"Does a dog have Buddha-nature?"
- Zen koan
For 24 years now, I’ve written novels full of sex and violence. For nearly as long, I’ve been a practicing Zen Buddhist. I’m frequently asked if there’s any dichotomy or relationship between the two.
For me, it is not even a relationship, because there is no separation between the two. It was literature that first led me to Zen, and since then as much of my practice has taken place with pen or keyboard as with the meditation cushion.
I once told a pianist, who was unhappy, "I see how you are when you're playing the piano. If you can take that with you when you get up from the piano stool, you won't suffer." When playing the piano, this person just played the piano, with no notion of self, while being entirely present, and so was free.
It was writing that let me see what was real. I wrote books that other people considered to be wise and compassionate, and I could see that they were. But I, who had written the books, was not wise and was not compassionate. So where did the books come from? Whose was the wisdom and compassion?
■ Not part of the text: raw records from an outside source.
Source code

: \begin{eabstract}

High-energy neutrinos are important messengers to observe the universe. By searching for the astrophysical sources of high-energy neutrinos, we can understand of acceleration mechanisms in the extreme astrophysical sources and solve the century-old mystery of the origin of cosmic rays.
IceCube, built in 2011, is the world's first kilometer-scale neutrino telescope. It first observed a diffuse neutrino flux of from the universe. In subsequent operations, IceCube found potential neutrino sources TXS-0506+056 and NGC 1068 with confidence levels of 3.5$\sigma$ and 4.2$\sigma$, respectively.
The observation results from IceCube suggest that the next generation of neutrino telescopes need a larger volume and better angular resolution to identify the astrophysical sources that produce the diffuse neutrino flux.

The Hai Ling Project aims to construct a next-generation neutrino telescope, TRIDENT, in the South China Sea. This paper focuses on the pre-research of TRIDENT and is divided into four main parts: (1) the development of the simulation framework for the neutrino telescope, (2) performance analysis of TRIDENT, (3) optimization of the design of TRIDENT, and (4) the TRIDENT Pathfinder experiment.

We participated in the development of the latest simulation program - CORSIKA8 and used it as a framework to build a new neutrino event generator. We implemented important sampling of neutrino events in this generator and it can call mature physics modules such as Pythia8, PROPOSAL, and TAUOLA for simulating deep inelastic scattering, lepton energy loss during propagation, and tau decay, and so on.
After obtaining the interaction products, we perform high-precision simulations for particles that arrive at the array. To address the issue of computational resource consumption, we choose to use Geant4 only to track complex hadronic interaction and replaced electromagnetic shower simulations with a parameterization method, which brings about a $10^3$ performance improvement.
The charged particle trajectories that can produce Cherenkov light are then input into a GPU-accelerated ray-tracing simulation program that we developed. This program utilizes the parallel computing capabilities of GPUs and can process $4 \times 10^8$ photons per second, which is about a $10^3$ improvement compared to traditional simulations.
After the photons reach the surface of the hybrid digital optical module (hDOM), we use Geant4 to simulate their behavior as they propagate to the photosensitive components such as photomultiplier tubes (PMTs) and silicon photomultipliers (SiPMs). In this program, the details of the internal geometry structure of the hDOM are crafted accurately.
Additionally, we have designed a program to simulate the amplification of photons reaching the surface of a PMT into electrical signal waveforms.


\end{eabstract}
Over the years, my self-centered, neurotic behavior varied, but there was something that was constant: When I got out of the way and let the writing happen, there was wisdom and compassion. So, I realized that there was always wisdom and compassion, and that it was only my attachment to self that kept me from seeing it, just as dirt on a window keeps us from seeing the sunlit day outside.
By writing as well as meditating, I realized that my desire to stop being self-centered was itself a self-centered desire, and that my desire for wisdom was materialistic and unwise. I realized that wisdom and compassion were not things I could have - instead, wisdom and compassion had me, and when I gave myself over to them when writing, the window was wiped clean. The dog does not have Buddha-nature; Buddha-nature has the dog.